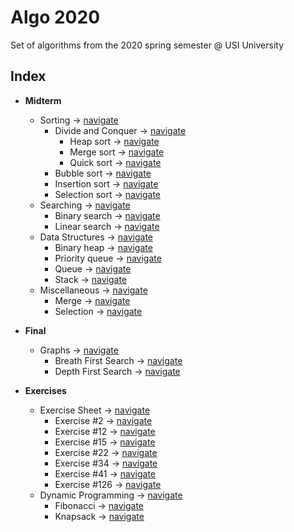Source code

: # Algo 2020

Set of algorithms from the 2020 spring semester @ USI University

## Index

- **Midterm**
  - Sorting -> [navigate](https://github.com/edoriggio/algo2020/tree/master/midterm/sorting)
    - Divide and Conquer -> [navigate](https://github.com/edoriggio/algo2020/tree/master/midterm/sorting/divide_and_conquer)
      - Heap sort -> [navigate](https://github.com/edoriggio/algo2020/tree/master/midterm/sorting/divide_and_conquer/heap_sort.py)
      - Merge sort -> [navigate](https://github.com/edoriggio/algo2020/tree/master/midterm/sorting/divide_and_conquer/merge_sort.py)
      - Quick sort -> [navigate](https://github.com/edoriggio/algo2020/tree/master/midterm/sorting/divide_and_conquer/quick_sort.py)
    - Bubble sort -> [navigate](https://github.com/edoriggio/algo2020/tree/master/midterm/sorting/bubble_sort.py)
    - Insertion sort -> [navigate](https://github.com/edoriggio/algo2020/tree/master/midterm/sorting/insertion_sort.py)
    - Selection sort -> [navigate](https://github.com/edoriggio/algo2020/tree/master/midterm/sorting/selection_sort.py)
  - Searching -> [navigate](https://github.com/edoriggio/algo2020/tree/master/midterm/searching)
    - Binary search -> [navigate](https://github.com/edoriggio/algo2020/tree/master/midterm/searching/binary_search.py)
    - Linear search -> [navigate](https://github.com/edoriggio/algo2020/tree/master/midterm/searching/linear_search.py)
  - Data Structures -> [navigate](https://github.com/edoriggio/algo2020/tree/master/midterm/data_structures)
    - Binary heap -> [navigate](https://github.com/edoriggio/algo2020/tree/master/midterm/data_structures/binary_heap.py)
    - Priority queue -> [navigate](https://github.com/edoriggio/algo2020/tree/master/midterm/data_structures/priority_queue.py)
    - Queue -> [navigate](https://github.com/edoriggio/algo2020/tree/master/midterm/data_structures/queue.py)
    - Stack -> [navigate](https://github.com/edoriggio/algo2020/tree/master/midterm/data_structures/stack.py)
  - Miscellaneous -> [navigate](https://github.com/edoriggio/algo2020/tree/master/midterm/misc)
    - Merge -> [navigate](https://github.com/edoriggio/algo2020/tree/master/midterm/misc/merge.py)
    - Selection -> [navigate](https://github.com/edoriggio/algo2020/tree/master/midterm/misc/selection.py)
    
- **Final**
  - Graphs -> [navigate](https://github.com/edoriggio/algo2020/tree/master/final/graphs)
    - Breath First Search -> [navigate](https://github.com/edoriggio/algo2020/tree/master/final/graphs/bfs.py)
    - Depth First Search -> [navigate](https://github.com/edoriggio/algo2020/tree/master/final/graphs/dfs.py)
    
- **Exercises**
  - Exercise Sheet -> [navigate](http://github.com/edoriggio/algo2020/tree/master/final/sheet)
    - Exercise #2 -> [navigate](https://github.com/edoriggio/algo-2020/blob/master/exercises/sheet/%232.py)
    - Exercise #12 -> [navigate](https://github.com/edoriggio/algo-2020/blob/master/exercises/sheet/%2312.py)
    - Exercise #15 -> [navigate](https://github.com/edoriggio/algo-2020/blob/master/exercises/sheet/%2315.py)
    - Exercise #22 -> [navigate](https://github.com/edoriggio/algo-2020/blob/master/exercises/sheet/%2322.py)
    - Exercise #34 -> [navigate](https://github.com/edoriggio/algo-2020/blob/master/exercises/sheet/%2334.py)
    - Exercise #41 -> [navigate](https://github.com/edoriggio/algo-2020/blob/master/exercises/sheet/%2341.py)
    - Exercise #126 -> [navigate](https://github.com/edoriggio/algo-2020/blob/master/exercises/sheet/%23126.py)
  - Dynamic Programming -> [navigate](http://github.com/edoriggio/algo2020/tree/master/final/dynamic)
    - Fibonacci -> [navigate](https://github.com/edoriggio/algo-2020/blob/master/exercises/dynamic/dp_fibonacci.py)
    - Knapsack -> [navigate](https://github.com/edoriggio/algo-2020/blob/master/exercises/dynamic/dp_knapsack.py)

(EXERCISE): Filtering the entries above by the word "First", copy each line that matches.

(TASK RESULT):
    - Breath First Search -> [navigate](https://github.com/edoriggio/algo2020/tree/master/final/graphs/bfs.py)
    - Depth First Search -> [navigate](https://github.com/edoriggio/algo2020/tree/master/final/graphs/dfs.py)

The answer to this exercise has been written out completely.